** INFORMATION PROVIDED follows **

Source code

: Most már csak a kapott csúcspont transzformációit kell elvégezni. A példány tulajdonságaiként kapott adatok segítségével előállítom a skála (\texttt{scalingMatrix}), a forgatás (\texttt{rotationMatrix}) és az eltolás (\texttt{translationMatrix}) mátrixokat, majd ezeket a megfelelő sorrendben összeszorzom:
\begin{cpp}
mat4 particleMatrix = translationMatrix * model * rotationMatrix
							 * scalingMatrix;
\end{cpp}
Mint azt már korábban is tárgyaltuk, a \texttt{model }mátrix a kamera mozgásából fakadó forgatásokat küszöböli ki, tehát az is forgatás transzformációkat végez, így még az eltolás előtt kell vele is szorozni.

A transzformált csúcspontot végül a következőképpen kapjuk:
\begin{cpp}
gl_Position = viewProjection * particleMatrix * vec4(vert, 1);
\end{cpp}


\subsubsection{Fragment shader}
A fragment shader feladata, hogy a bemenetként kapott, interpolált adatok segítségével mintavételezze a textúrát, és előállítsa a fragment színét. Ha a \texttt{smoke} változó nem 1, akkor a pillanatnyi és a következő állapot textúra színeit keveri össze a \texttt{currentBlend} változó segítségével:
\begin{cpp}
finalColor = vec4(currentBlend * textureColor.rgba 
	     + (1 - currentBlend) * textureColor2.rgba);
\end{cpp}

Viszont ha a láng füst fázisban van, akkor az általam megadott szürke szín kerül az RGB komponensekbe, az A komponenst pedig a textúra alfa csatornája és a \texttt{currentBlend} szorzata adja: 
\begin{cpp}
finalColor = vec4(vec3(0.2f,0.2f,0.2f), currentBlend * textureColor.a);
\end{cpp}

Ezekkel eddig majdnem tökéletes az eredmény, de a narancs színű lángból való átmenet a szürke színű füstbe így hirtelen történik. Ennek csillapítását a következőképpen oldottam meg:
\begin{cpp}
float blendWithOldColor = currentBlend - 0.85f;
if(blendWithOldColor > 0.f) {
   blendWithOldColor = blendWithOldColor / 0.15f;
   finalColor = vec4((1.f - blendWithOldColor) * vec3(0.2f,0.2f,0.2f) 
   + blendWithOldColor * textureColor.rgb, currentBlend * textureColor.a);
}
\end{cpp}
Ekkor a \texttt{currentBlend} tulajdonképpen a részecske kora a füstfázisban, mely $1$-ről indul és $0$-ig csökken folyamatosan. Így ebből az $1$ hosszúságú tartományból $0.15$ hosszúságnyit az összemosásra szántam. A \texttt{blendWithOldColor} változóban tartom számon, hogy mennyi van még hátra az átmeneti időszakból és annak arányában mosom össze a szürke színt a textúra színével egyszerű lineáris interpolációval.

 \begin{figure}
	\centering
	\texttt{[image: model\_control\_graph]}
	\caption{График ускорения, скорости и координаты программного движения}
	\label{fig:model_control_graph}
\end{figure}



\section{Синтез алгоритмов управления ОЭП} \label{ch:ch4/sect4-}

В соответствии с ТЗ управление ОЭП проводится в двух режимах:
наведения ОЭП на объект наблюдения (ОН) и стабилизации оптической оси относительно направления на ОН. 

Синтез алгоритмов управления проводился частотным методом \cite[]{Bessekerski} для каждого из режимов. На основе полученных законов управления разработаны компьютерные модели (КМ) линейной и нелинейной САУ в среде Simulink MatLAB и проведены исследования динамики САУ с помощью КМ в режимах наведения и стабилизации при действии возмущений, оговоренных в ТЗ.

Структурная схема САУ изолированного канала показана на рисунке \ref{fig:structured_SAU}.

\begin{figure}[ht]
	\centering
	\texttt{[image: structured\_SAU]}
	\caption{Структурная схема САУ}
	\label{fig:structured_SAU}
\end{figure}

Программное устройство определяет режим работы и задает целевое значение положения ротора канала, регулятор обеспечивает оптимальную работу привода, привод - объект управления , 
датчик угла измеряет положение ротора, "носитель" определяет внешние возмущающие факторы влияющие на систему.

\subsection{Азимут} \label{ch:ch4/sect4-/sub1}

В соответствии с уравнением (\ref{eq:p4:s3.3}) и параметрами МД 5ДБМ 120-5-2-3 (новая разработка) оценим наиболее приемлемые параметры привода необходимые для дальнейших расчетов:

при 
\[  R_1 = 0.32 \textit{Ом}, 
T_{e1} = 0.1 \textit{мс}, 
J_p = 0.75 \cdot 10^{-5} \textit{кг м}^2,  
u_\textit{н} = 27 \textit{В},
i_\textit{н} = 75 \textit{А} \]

** End of INFORMATION PROVIDED **

▶ [TASK PROMPT] Pull out every line of the records above that contains the word "akkor".

▶ [ANSWER SPACE]
A fragment shader feladata, hogy a bemenetként kapott, interpolált adatok segítségével mintavételezze a textúrát, és előállítsa a fragment színét. Ha a \texttt{smoke} változó nem 1, akkor a pillanatnyi és a következő állapot textúra színeit keveri össze a \texttt{currentBlend} változó segítségével:
Viszont ha a láng füst fázisban van, akkor az általam megadott szürke szín kerül az RGB komponensekbe, az A komponenst pedig a textúra alfa csatornája és a \texttt{currentBlend} szorzata adja: 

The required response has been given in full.